Sur les milliers de cas d’absentéisme au travail recensés en 2012 au Canada, la majorité sont dus au stress professionnel et aux problèmes de santé physique. Selon Le Conference Board du Canada, les pertes représentent 20,7 G$ du produit intérieur brut pour cette année-là et les prévisions pour 2030 s’élèveraient à 29,1 G$. «Le travail est un puissant déterminant de la santé! lance M. Marchand. Les besoins actuels sont criants et multiples, mais les données disponibles sur les meilleures pratiques sont rarissimes. D’où la création de l’OSMET et de son guichet aux entreprises.»

Comment fonctionne ce guichet au juste? «Les entreprises s’inscrivent sur notre site Web et sont invitées à nous poser des questions. Nous nous engageons à explorer la littérature scientifique afin de voir ce que la science dit relativement à la problématique, explique le chercheur. Cela peut concerner l’organisation du travail, les conditions de travail des salariés, les programmes d’aide aux employés ou encore les programmes de promotion de l’activité physique. Toutes nos réponses sont fondées sur des données probantes qui permettent aux gestionnaires d’intervenir efficacement selon le contexte et les ressources de leur entreprise.»
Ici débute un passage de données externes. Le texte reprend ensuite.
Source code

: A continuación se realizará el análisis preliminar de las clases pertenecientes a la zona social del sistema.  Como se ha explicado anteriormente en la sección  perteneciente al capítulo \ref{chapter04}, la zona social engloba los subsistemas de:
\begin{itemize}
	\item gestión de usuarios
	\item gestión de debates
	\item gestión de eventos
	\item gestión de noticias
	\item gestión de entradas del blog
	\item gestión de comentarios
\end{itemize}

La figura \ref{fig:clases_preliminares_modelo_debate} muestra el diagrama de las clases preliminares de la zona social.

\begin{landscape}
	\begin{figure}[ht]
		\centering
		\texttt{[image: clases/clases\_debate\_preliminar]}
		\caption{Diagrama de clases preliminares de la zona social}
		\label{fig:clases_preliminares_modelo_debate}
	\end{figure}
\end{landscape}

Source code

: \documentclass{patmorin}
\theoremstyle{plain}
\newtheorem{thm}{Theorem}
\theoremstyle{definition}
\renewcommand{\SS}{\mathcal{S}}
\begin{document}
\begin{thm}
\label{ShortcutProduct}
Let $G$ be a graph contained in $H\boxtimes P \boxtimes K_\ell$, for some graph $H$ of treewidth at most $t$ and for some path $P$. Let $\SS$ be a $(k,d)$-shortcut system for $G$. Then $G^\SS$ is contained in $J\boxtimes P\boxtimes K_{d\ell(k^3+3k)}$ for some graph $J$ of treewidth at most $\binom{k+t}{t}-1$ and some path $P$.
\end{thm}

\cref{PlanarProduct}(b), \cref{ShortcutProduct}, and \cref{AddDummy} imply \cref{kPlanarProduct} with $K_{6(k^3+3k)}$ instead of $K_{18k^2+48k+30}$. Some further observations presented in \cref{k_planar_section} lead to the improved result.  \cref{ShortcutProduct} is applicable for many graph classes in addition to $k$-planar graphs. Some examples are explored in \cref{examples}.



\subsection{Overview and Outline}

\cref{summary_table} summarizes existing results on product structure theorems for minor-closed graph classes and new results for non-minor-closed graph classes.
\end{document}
Par expérience, Alain Marchand sait qu’une relation de confiance est un gage de réussite. D’où l’importance pour l’équipe de l’OSMET de traiter directement avec les organisations, et ce, de manière confidentielle. Ce service de guichet est unique en son genre et pour l’instant offert gratuitement aux entreprises. «On est présentement dans la phase de démarrage, mais avec le temps certaines questions qui nous auront été posées et les solutions intéressantes qu’on aura trouvées permettront d’élaborer une base de données pour une meilleure prise en charge», indique M. Marchand.

Une mine d’informations

Alain Marchand, professeur à l’École de relations industrielles de l’Université de Montréal et directeur de l’Observatoire sur la santé et le mieux-être au travail.

Crédit : Amélie Philibert

Un catalogue des bonnes pratiques en matière de santé et mieux-être fondées sur des données scientifiques robustes sera également mis en ligne sous peu sur le site Web bilingue de l’OSMET.
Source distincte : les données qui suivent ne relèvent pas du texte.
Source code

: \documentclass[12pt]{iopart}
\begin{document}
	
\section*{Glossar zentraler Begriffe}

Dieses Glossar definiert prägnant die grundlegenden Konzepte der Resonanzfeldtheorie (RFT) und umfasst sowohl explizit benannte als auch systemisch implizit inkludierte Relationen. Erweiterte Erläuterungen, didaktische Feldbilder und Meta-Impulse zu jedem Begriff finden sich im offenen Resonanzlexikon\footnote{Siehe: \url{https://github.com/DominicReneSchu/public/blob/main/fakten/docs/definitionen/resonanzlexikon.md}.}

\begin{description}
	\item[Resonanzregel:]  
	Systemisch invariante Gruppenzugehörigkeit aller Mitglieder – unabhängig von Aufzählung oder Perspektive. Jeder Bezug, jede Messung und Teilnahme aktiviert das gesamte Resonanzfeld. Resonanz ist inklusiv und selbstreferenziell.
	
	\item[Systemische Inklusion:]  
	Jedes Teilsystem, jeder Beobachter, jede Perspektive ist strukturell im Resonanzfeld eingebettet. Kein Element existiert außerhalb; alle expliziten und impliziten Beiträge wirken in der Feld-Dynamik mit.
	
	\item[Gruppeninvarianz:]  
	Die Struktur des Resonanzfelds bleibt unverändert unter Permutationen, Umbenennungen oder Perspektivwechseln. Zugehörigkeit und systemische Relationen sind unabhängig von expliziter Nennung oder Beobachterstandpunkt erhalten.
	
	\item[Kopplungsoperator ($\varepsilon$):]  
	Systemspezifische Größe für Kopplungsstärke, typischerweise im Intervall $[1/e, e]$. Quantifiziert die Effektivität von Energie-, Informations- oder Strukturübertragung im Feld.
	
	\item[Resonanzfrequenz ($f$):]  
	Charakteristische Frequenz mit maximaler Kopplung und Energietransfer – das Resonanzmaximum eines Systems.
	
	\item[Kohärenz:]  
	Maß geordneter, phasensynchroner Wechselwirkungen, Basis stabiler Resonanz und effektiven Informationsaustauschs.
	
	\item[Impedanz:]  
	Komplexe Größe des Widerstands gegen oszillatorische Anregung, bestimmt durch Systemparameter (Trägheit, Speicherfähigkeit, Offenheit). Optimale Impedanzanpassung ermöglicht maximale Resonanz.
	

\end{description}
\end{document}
On peut déjà accéder à un portrait de la santé des travailleurs canadiens depuis 2005. Les chercheurs de l’OSMET ont analysé les données de Statistique Canada afin de mieux comprendre la répartition des problèmes de santé que vivent les salariés. On y précise la prévalence des problèmes de santé mentale et de santé physique selon l’âge et le sexe.

Soulignons finalement que, pour réaliser ses objectifs, l’OSMET mène actuellement une importante étude auprès d’une cohorte de 5000 employés et 100 entreprises. «Cette cohorte sera suivie tous les ans sur une période de 5 ans, peut-on lire sur le site de l'Observatoire. Les données ainsi recueillies permettront de distinguer, dans le temps, les facteurs du travail et hors travail qui favorisent la santé et le mieux-être chez les personnes en emploi, et d’isoler les facteurs spécifiques à la situation des travailleurs de 50 ans et plus, à celle des travailleurs en début de carrière ainsi qu’à celle des travailleurs immigrants.» (Voir l’encadré «Trois groupes de travailleurs bien différents».)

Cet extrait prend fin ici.